The acquisition price "matches our price target," analysts with First Albany Capital in New York wrote in a research note, "and on a split-adjusted basis, represents a 16-fold increase" from New River's $8-per-share initial public offering price in August 2004.
Shares of New River (NASDAQ:NRPH) gained $4.84 Tuesday to close at $63.19.
New River's founder, Chairman and CEO Randal Kirk said in a press release that the company was "delighted" with the transaction, though executives declined further comment.
Kirk, who owns 50.2 percent of New River, has agreed to tender all of his outstanding shares. The tender offer is expected to close in early April.
Upon close of the acquisition, Shire will hold all rights to Vyvanse (lisdexamfetamine dimesylate), an amphetamine conjugated to an amino acid. The product received its second approvable letter in pediatric patients in late December, and an approval could come later this week. The FDA set a PDUFA date of Feb. 24.
If approved, the oral, once-daily Vyvanse is expected to hit the market in the second quarter, following the Drug Enforcement Agency's drug classification. The FDA has recommended an abuse labeling of Schedule II, which would put Vyvanse in the same category as cocaine and morphine, along with other ADHD drugs, including Adderall XR. Shire and New River, however, have said they intend to seek a more favorable classification.

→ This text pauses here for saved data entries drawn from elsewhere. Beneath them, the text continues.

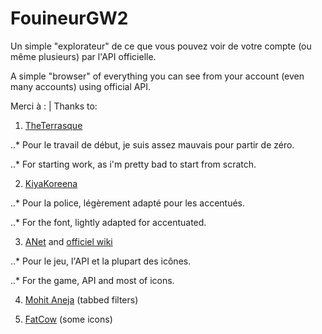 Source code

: # FouineurGW2
Un simple "explorateur" de ce que vous pouvez voir de votre compte (ou même plusieurs) par l'API officielle.


A simple "browser" of everything you can see from your account (even many accounts) using official API.


Merci à : | Thanks to:

1. [TheTerrasque](http://www.reddit.com/r/Guildwars2/comments/3cb5pc/api_character_inventories_page/)

..* Pour le travail de début, je suis assez mauvais pour partir de zéro.

..* For starting work, as i'm pretty bad to start from scratch.

2. [KiyaKoreena](http://www.guildwars2guru.com/topic/607-guild-wars-2-based-font-v10/)

..* Pour la police, légèrement adapté pour les accentués.

..* For the font, lightly adapted for accentuated.

3. [ANet](http://www.guildwars2.com/) and [officiel wiki](http://wiki.guildwars2.com/)

..* Pour le jeu, l'API et la plupart des icônes.

..* For the game, API and most of icons.

4. [Mohit Aneja](http://codepen.io/cssjockey/pen/jGzuK) (tabbed filters)

5. [FatCow](https://www.iconfinder.com/iconsets/fatcow) (some icons)
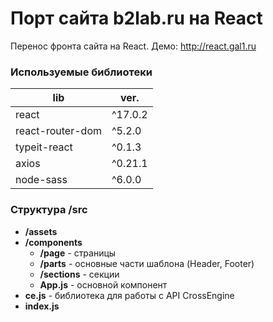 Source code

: # Порт сайта b2lab.ru на React

Перенос фронта сайта на React.
Демо: http://react.gal1.ru

### Используемые библиотеки
|lib| ver. |
|--|--|
|react|^17.0.2|
|react-router-dom|^5.2.0|
|typeit-react|^0.1.3|
|axios|^0.21.1|
|node-sass|^6.0.0|

### Структура /src
 - **/assets**
 - **/components**
	 - **/page** - страницы
	 - **/parts** - основные части шаблона (Header, Footer)
	 - **/sections** - секции
	 - **App.js** - основной компонент
 - **ce.js** - библиотека для работы с API CrossEngine
 - **index.js**
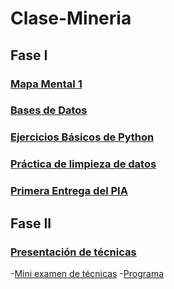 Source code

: # Clase-Mineria
## Fase I
### [Mapa Mental 1](MapaMental_1_1728777.pdf)
### [Bases de Datos](Ej1_BasesDatos_Equipo_2.pdf)
### [Ejercicios Básicos de Python](Ej_Python_1728777.ipynb)
### [Práctica de limpieza de datos](Ej_Limpieza_Equipo2.ipynb)
### [Primera Entrega del PIA](https://github.com/arelitolentino/Mineria-de-datos/blob/main/Avance1_PIA_Equipo2.ipynb)
## Fase II
### [Presentación de técnicas](https://github.com/LeslieSosa/Mineria-de-Datos-003/blob/main/Presentaci%C3%B3n_Patrones%20Secuenciales_2%20.pdf)
-[Mini examen de técnicas](https://github.com/arelitolentino/Mineria-de-datos/blob/main/Calificaci%C3%B3n_Patrones-secuenciales_Equipo2.pdf)
-[Programa]()
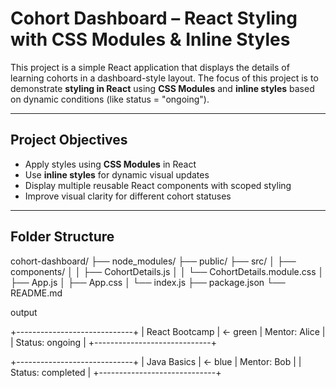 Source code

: # Cohort Dashboard – React Styling with CSS Modules & Inline Styles

This project is a simple React application that displays the details of learning cohorts in a dashboard-style layout. The focus of this project is to demonstrate **styling in React** using **CSS Modules** and **inline styles** based on dynamic conditions (like status = "ongoing").

---

## Project Objectives

- Apply styles using **CSS Modules** in React
- Use **inline styles** for dynamic visual updates
- Display multiple reusable React components with scoped styling
- Improve visual clarity for different cohort statuses

---

## Folder Structure

cohort-dashboard/
├── node_modules/
├── public/
├── src/
│ ├── components/
│ │ ├── CohortDetails.js
│ │ └── CohortDetails.module.css
│ ├── App.js
│ ├── App.css
│ └── index.js
├── package.json
└── README.md

output

+-----------------------------+
| React Bootcamp             | ← green
| Mentor: Alice              |
| Status: ongoing            |
+-----------------------------+

+-----------------------------+
| Java Basics                | ← blue
| Mentor: Bob                |
| Status: completed          |
+-----------------------------+
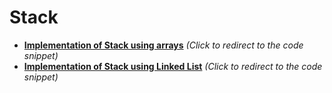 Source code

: # Stack
* <b>[Implementation of Stack using arrays]()</b><i> (Click to redirect to the code snippet)</i>
* <b>[Implementation of Stack using Linked List]()</b><i> (Click to redirect to the code snippet)</i>
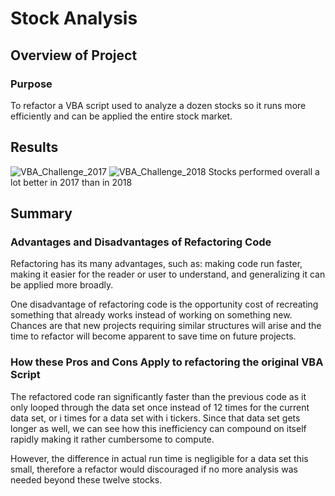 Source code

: # Stock Analysis

## Overview of Project

### Purpose

To refactor a VBA script used to analyze a dozen stocks so it runs more efficiently and can be applied the entire stock market. 

## Results
![VBA_Challenge_2017](https://user-images.githubusercontent.com/92996865/148011190-fd3c4d57-6c95-4983-8283-4e07545f308d.png)
![VBA_Challenge_2018](https://user-images.githubusercontent.com/92996865/148011195-4fe95a2d-9ff3-4a49-85eb-aaa3b29744f9.png)
Stocks performed overall a lot better in 2017 than in 2018

## Summary

### Advantages and Disadvantages of Refactoring Code

Refactoring has its many advantages, such as: making code run faster, making it easier for the reader or user to understand, and generalizing it can be applied more broadly.

One disadvantage of refactoring code is the opportunity cost of recreating something that already works instead of working on something new. Chances are that new projects requiring similar structures will arise and the time to refactor will become apparent to save time on future projects.

### How these Pros and Cons Apply to refactoring the original VBA Script

The refactored code ran significantly faster than the previous code as it only looped through the data set once instead of 12 times for the current data set, or i times for a data set with i tickers. Since that data set gets longer as well, we can see how this inefficiency can compound on itself rapidly making it rather cumbersome to compute.

However, the difference in actual run time is negligible for a data set this small, therefore a refactor would discouraged if no more analysis was needed beyond these twelve stocks. 
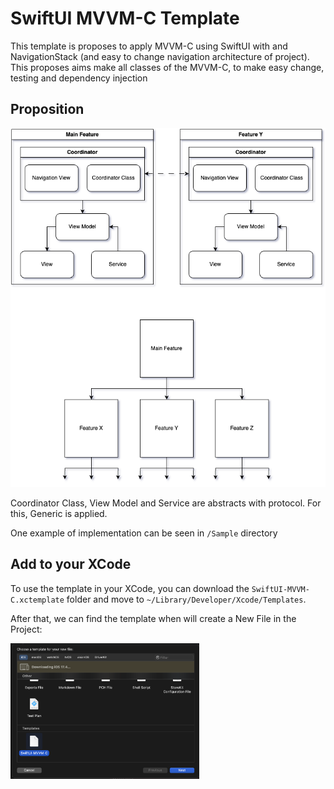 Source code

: # SwiftUI MVVM-C Template

This template is proposes to apply MVVM-C using SwiftUI with and NavigationStack (and easy to change navigation architecture of project). This proposes aims make all classes of the MVVM-C, to make easy change, testing and dependency injection

## Proposition

![Workflow](https://github.com/gustavoalens/SwiftUI_MVVM-C_Template/blob/main/Images/diagram.png)

Coordinator Class, View Model and Service are abstracts with protocol. For this, Generic is applied.

One example of implementation can be seen in `/Sample` directory

## Add to your XCode

To use the template in your XCode, you can download the `SwiftUI-MVVM-C.xctemplate` folder and move to `~/Library/Developer/Xcode/Templates`.

After that, we can find the template when will create a New File in the Project:

<img src="https://github.com/gustavoalens/SwiftUI_MVVM-C_Template/blob/main/Images/xcodeNewFile.png" width="60%"/>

Shire expects filing a supplemental new drug application in the second quarter for treating adults with ADHD.
Overall, the U.S. ADHD market is estimated at about $3.3 billion, though as much as 75 percent of the adult ADHD population is undiagnosed or untreated. Existing products include stimulants such as Ritalin (methylphenidate, Novartis), Concerta (a different formulation of methylphenidate, Johnson & Johnson).

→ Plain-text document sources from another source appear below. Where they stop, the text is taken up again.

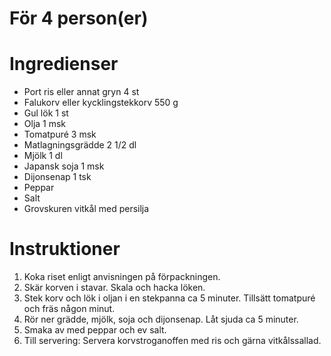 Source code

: # För 4 person(er)
# Ingredienser
- Port ris eller annat gryn 4 st
- Falukorv eller kycklingstekkorv 550 g
- Gul lök 1 st
- Olja 1 msk
- Tomatpuré 3 msk
- Matlagningsgrädde 2 1/2 dl
- Mjölk 1 dl
- Japansk soja 1 msk
- Dijonsenap 1 tsk
- Peppar
- Salt
- Grovskuren vitkål med persilja
# Instruktioner
1. Koka riset enligt anvisningen på förpackningen.
2. Skär korven i stavar. Skala och hacka löken.
3. Stek korv och lök i oljan i en stekpanna ca 5 minuter. Tillsätt tomatpuré och fräs någon minut.
4. Rör ner grädde, mjölk, soja och dijonsenap. Låt sjuda ca 5 minuter.
5. Smaka av med peppar och ev salt.
6. Till servering: Servera korvstroganoffen med ris och gärna vitkålssallad. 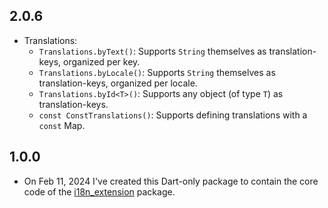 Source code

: ## 2.0.6

* Translations:
    - `Translations.byText()`: Supports `String` themselves as translation-keys, organized per
      key.
    - `Translations.byLocale()`: Supports `String` themselves as translation-keys, organized per
      locale.
    - `Translations.byId<T>()`: Supports any object (of type `T`) as translation-keys.
    - `const ConstTranslations()`: Supports defining translations with a `const` Map.

## 1.0.0

* On Feb 11, 2024 I've created this Dart-only package to contain the core code of
  the [i18n_extension](https://pub.dev/packages/i18n_extension) package.
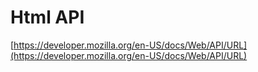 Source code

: # Html API

[https://developer.mozilla.org/en-US/docs/Web/API/URL](https://developer.mozilla.org/en-US/docs/Web/API/URL)

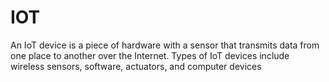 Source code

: # IOT
An IoT device is a piece of hardware with a sensor that transmits data from one place to another over the Internet. Types of IoT devices include wireless sensors, software, actuators, and computer devices
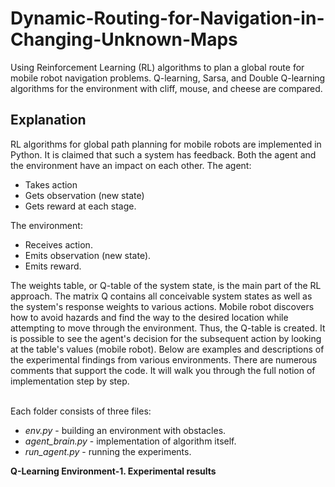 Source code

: # Dynamic-Routing-for-Navigation-in-Changing-Unknown-Maps

Using Reinforcement Learning (RL) algorithms to plan a global route for mobile robot navigation problems. Q-learning, Sarsa, and Double Q-learning algorithms for the environment with cliff, mouse, and cheese are compared.


## Explanation

RL algorithms for global path planning for mobile robots are implemented in Python. It is claimed that such a system has feedback. Both the agent and the environment have an impact on each other. The agent: 
- Takes action 
- Gets observation (new state) 
- Gets reward at each stage.

The environment:
- Receives action.
- Emits observation (new state).
- Emits reward.

The weights table, or Q-table of the system state, is the main part of the RL approach. The matrix Q contains all conceivable system states as well as the system's response weights to various actions. Mobile robot discovers how to avoid hazards and find the way to the desired location while attempting to move through the environment. Thus, the Q-table is created. It is possible to see the agent's decision for the subsequent action by looking at the table's values (mobile robot). Below are examples and descriptions of the experimental findings from various environments. There are numerous comments that support the code. It will walk you through the full notion of implementation step by step.

<br/>Each folder consists of three files:

* _env.py_ - building an environment with obstacles.
* _agent_brain.py_ - implementation of algorithm itself.
* _run_agent.py_ - running the experiments.

**Q-Learning Environment-1. Experimental results**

Among the other assets that Shire will gain is New River's cash, which totaled $162.8 million as of Oct. 1, 2006, and the rest of New River's drug pipeline, which includes NRP290, a conditionally bioreversible derivative of hydrocodone in Phase II testing for acute pain, and NRP409, which is in preclinical development as a replacement or supplemental therapy in patients with hypothyroidism and other indications.
Shire also gets the Radford, Va.-based company's Carrierwave technology, a process designed to create compounds comprised of active pharmaceutical ingredients bound to adjuvants. The aim of that technology is to develop amphetamine- and opioid-based products that are resistant to addiction and abuse.
Shire will fund the transaction through a $2.3 billion debt facility and $800,000 equity financing to fund acquisition.